Jupyter notebook preview service
This project is part of the Terra (né FireCloud) platform of service APIs. It is primarily intended to provide preview versions of notebooks for Terra-based web applications, such as the Terra workbench research environment. It is based on Calhoun, a similar service written in Node.js. The service is written wholly in Python 3.7, so that it can be deployed in the Google App Engine Standard environment. Calhoun used Node and shelled out to nbconvert. Since it required both Node and Python, it needed GAE Flexible which lacks FedRAMP certification.
There is an argument to be made that the client application should interpret notebook JSON and handle it's own styling. It seems like it would be faster, and would eliminate the additional infrastructure. It could also be more customizable to the app context. But this app is fairly simple, and there's precedent that it works well for it's intended purpose.
Your web-app needs to display read-only versions of Jupyter notebooks.
Under the hood, Jupyter .ipynb files are JSON documents with a particular format. Jupyter provides a commandline tool / library nbconvert for interacting with these documents and converting them to various formats, in particular HTML.
This project is essentially nbconvert as a REST service. It takes notebook JSON and returns HTML that can be embedded in your application.
There are two routes:
/status is a health-check endpoint. It accepts GET requests and returns 200 'OK'.
/api/convert is the primary conversion endpoint. It accepts POST requests containing notebook JSON and returns HTML for displaying the notebook's content in the browser. This endpoint is authorized via Terra's SAM authorization service. Calls therefore require an auth header supplying an Oauth2 bearer token (obtained via Google SSO or gcloud auth login). The token must represent a registered, enabled Terra/FireCloud user.
This project uses the Sanic Python web framework. Calhoun was written in Node.js and made use Node's async/await syntax. A couple of factors argue in favor of asynchronous request handling being an important feature:
- The conversion itself may take some time
- The intended authorization method involves a call to another webservice, which may take variable time
- The intended consumer is a web-app with hundreds-to-thousands of monthly engaged users, and notebook previewing is a relatively common user task.

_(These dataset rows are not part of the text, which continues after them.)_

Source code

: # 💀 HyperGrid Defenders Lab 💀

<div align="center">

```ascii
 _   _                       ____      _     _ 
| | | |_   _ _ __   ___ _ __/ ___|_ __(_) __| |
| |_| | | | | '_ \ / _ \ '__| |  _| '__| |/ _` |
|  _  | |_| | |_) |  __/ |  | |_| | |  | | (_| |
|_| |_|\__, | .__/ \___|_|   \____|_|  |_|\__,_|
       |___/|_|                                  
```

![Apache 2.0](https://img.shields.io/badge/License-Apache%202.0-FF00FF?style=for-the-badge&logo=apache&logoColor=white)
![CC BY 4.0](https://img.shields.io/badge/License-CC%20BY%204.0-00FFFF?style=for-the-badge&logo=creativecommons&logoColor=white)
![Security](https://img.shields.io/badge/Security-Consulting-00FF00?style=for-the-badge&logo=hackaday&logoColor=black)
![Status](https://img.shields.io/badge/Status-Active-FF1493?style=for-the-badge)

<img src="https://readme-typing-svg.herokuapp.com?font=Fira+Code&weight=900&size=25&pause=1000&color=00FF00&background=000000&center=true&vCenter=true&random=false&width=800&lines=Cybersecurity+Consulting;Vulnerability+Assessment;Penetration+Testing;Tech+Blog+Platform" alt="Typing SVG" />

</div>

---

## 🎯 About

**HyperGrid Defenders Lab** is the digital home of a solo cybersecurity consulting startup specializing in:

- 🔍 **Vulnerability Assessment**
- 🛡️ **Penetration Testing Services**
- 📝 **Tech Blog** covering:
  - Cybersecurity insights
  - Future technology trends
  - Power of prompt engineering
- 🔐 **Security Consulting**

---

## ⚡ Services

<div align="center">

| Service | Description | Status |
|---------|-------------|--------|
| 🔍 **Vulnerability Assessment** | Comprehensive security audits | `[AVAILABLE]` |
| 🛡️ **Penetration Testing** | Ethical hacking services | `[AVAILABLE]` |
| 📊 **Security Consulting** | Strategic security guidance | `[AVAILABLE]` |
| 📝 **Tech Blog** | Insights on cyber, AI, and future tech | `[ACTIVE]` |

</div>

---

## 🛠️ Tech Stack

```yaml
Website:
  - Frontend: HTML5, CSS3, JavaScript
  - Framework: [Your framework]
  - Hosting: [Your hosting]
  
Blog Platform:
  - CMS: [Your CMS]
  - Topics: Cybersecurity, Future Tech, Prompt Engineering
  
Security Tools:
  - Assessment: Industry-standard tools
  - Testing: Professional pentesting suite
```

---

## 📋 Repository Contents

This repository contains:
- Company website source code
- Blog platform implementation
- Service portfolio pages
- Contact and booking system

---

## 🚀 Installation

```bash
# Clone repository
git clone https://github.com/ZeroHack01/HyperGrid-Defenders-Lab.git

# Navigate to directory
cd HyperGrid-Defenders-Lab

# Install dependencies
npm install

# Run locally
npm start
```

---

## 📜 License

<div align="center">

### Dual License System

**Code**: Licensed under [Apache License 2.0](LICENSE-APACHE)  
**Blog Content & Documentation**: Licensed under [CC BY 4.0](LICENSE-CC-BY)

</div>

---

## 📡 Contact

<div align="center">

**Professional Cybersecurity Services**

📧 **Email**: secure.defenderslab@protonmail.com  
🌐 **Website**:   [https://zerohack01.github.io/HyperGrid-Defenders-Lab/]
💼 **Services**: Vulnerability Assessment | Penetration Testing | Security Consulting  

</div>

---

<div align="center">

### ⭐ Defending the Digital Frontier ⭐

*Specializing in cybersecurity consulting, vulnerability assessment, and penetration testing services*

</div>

Python 3.5 introduced concurrency through coroutines supported by async/await syntax. Several web frameworks make use of asyncio. Finalists included aiohttp and Sanic. Some online reading provided anecdotal evidence indicated that performance was good for both frameworks. We appreciated Sanic's simple syntax, and thought it would be convenient for a small project like this, and readable for programmers coming from Node.
Install dependencies
python3 -m venv env
source env/bin/activate
pip install -r requirements.txt
Write a config file
cp config.prod.json config.json
Run a local server
python3 main.py